My sister-in-law, Debbie, went through something recently that no parent of any kid should go through. She faced discrimination  because one of her kids has special needs.

Aaron is 12 years old. He is a great kid who happens to have autism. With school starting on Monday, Debbie wanted to enroll Aaron in before and after care at the middle school he will be attending.  Aaron will be in the special needs program at the school and my sister-in-law called to confirm that there would be before and after care available for Aaron. 
Three days later , at orientation , Debbie was informed that a private company had been hired to provide this service but not for the special needs students. Debbie recently started a new job which she could risk losing because of this. She tried talking to the principal who was no help whatsoever. 
Debbie then took it upon herself to call the superintendent of schools.  After being transferred several times she ended up speaking to the head of aftercare for all of Broward County schools. The head of aftercare for Broward schools actually listened to what Debbie had to say and promised to help her out. A few phone calls later Debbie was informed that there  would be before and aftercare available for Aaron starting on Monday, the first day of school. 
This is my question: Why shouldn’t these
services and others be available to students with special needs as well as typical students? Aren’t they all students in the same school system? Parents of students with special needs should not have to risk the very jobs they need in order to be able to provide the therapies their children need just because some people in the school system are either ignorant or prejudiced against those with special needs. 
Parents of children with special needs only want what every parent wants for their children, a good education and a chance for them to reach their full potential. 
I applaud my sister-in-law for doing what she had to do in order for Aaron to have the education he deserves. Kudos Debbie!!!
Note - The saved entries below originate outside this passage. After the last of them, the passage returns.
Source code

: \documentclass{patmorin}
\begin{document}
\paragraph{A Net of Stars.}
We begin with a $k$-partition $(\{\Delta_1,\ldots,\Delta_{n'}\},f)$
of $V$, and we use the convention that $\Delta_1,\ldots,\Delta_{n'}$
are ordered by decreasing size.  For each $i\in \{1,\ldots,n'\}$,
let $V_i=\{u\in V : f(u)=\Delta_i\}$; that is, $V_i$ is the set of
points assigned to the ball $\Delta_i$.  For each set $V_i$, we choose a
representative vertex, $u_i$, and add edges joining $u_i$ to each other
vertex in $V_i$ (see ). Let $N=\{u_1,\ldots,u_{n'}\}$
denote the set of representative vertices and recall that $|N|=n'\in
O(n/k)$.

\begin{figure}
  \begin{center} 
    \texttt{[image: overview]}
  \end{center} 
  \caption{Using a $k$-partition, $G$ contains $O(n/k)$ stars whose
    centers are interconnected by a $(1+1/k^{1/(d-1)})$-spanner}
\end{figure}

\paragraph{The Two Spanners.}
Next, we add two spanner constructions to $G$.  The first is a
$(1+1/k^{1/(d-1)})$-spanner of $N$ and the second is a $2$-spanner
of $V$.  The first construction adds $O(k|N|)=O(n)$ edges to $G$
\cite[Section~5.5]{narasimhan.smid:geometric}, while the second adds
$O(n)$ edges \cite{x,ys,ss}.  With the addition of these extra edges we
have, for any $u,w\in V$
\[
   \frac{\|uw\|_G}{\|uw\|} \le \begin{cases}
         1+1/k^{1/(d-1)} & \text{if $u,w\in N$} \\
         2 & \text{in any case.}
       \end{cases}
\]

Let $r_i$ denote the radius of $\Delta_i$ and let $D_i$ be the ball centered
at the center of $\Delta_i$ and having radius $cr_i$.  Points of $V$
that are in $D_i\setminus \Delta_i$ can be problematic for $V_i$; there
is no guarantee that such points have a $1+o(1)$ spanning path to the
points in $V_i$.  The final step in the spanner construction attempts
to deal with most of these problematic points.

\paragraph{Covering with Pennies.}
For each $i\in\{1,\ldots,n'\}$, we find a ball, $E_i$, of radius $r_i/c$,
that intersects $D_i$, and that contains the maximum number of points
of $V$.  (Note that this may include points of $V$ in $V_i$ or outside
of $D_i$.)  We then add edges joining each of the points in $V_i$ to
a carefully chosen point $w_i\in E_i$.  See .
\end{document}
  1. I am so glad that Debbie had the strength and courage to advocate for her son so successfully. I think we are still so encumbered by our fear of difference that we continue to stigmatize children with what we call disabilities or differences. In fact, all of us our different (unique) and alike (human). As an educator, when I have a special needs child in a class I am privy (or should be) to the diagnosis and interventions targeted for the child. It is my job to figure out how to make that work in my classroom – by law (why did we have to do that? why could we not figure out that all kids should be treated well without the need for laws?!). Training for how to make accommodations and reach all my students, though, I had to find on my own — often through trial and error or through discussion with the “specialists.” Far too often, however, I have seen children disregarded, banned or in some way relegated to second tier because a parent was not vocal enough. I applaud those parents who understand that challenge and meet it — but I don’t think it should be that way. And the folks in after care should get a lot more training than just CPR and first aid … but if the schools are not providing needed training for teachers, they likely won’t provide it for those working in after/before care. When we can all embrace our unique talents, gifts and challenges, it will make it easier and more efficient in the educational world (if not other parts of our society).

    Liked by 1 person

  2. I'm glad Debbie was able to resolve it! Unfortunately I understand the other side of it too. I work in an after school program at an elementary school, we aren't given any training on children with special needs. I'm not saying these wonderful children should be excluded from the programs though! Our program enroll all levels of children with special needs, unfortunately we…the staff…aren't given the skills to appropriately work with these children. Another issue is the fact that we aren't informed that certain children have special needs…there is a section on our enrollment paperwork where allergies and special needs or considerations are supposed to be listed.